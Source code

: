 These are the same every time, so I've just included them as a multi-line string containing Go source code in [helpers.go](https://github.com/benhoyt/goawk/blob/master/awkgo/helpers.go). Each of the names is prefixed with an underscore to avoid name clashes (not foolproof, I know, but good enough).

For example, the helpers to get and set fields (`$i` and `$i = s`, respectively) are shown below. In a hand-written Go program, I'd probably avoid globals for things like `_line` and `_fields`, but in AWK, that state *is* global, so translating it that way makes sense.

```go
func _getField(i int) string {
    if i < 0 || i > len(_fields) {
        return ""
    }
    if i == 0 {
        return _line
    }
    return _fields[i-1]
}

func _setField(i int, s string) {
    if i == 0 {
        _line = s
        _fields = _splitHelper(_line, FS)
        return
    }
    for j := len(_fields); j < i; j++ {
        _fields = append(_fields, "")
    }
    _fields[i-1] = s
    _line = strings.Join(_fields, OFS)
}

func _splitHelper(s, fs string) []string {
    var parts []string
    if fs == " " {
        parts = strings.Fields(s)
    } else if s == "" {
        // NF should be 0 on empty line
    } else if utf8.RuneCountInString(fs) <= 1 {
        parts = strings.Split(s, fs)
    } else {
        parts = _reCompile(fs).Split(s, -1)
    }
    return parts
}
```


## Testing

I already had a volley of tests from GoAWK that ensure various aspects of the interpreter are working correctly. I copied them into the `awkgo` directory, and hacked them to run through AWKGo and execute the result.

▬▬▬▬▬▬▬▬▬▬

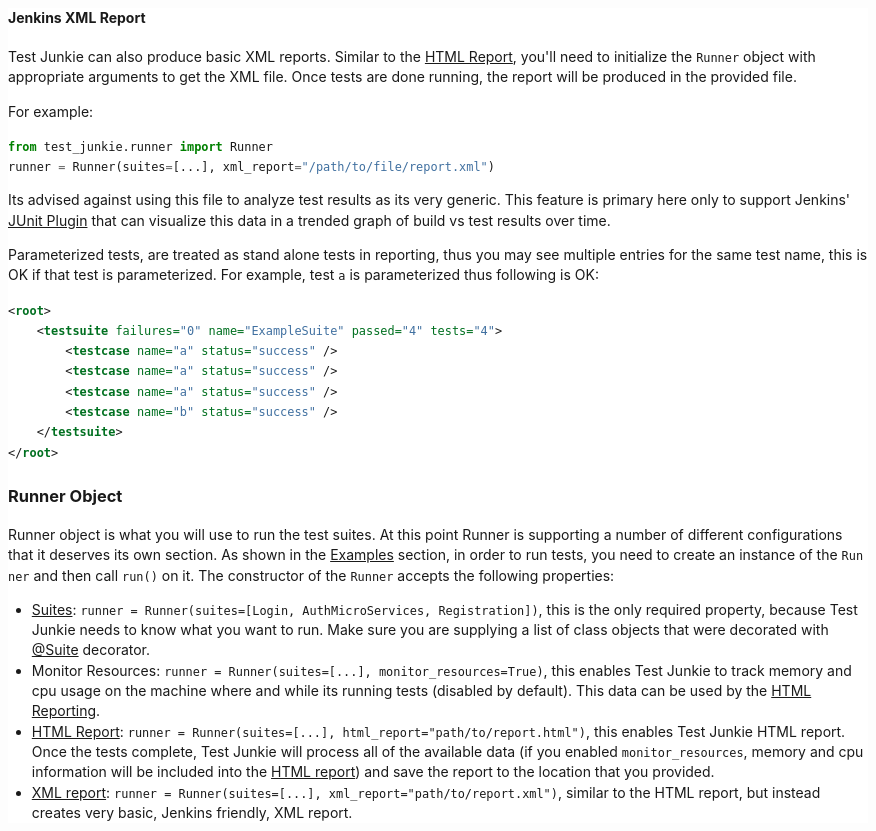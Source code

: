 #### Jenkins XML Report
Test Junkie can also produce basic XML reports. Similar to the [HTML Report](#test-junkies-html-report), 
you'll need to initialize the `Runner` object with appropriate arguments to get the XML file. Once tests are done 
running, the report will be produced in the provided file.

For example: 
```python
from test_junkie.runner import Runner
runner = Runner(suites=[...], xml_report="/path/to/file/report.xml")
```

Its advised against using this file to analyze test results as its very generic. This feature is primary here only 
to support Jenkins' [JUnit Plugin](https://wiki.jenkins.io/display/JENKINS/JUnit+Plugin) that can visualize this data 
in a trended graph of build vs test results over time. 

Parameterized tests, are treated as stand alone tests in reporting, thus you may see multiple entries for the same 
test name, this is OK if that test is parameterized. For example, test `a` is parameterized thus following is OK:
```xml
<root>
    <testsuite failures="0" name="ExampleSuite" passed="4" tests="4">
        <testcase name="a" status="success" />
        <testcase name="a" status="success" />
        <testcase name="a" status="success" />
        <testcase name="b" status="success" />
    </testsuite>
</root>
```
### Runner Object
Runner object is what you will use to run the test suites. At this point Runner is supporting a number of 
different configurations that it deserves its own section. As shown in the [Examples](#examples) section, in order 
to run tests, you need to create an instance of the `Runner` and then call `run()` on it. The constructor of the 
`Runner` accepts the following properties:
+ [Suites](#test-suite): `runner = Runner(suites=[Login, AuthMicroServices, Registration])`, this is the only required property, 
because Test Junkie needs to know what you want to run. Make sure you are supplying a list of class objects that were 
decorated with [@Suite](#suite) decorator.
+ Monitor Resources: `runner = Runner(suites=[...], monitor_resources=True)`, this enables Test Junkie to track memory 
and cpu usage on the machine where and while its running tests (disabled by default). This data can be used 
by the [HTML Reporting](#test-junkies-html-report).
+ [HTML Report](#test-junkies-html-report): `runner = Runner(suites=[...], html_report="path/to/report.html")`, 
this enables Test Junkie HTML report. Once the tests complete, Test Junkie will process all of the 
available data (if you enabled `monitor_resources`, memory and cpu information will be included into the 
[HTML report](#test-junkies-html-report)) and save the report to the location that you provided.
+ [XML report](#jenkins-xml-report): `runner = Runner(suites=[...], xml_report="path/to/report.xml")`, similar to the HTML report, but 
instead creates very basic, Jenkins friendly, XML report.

▬▬▬▬▬▬▬▬▬▬

-- Task details --
Pull out every line of the records that includes the string "what".

-- Written response --
Runner object is what you will use to run the test suites. At this point Runner is supporting a number of 
because Test Junkie needs to know what you want to run. Make sure you are supplying a list of class objects that were 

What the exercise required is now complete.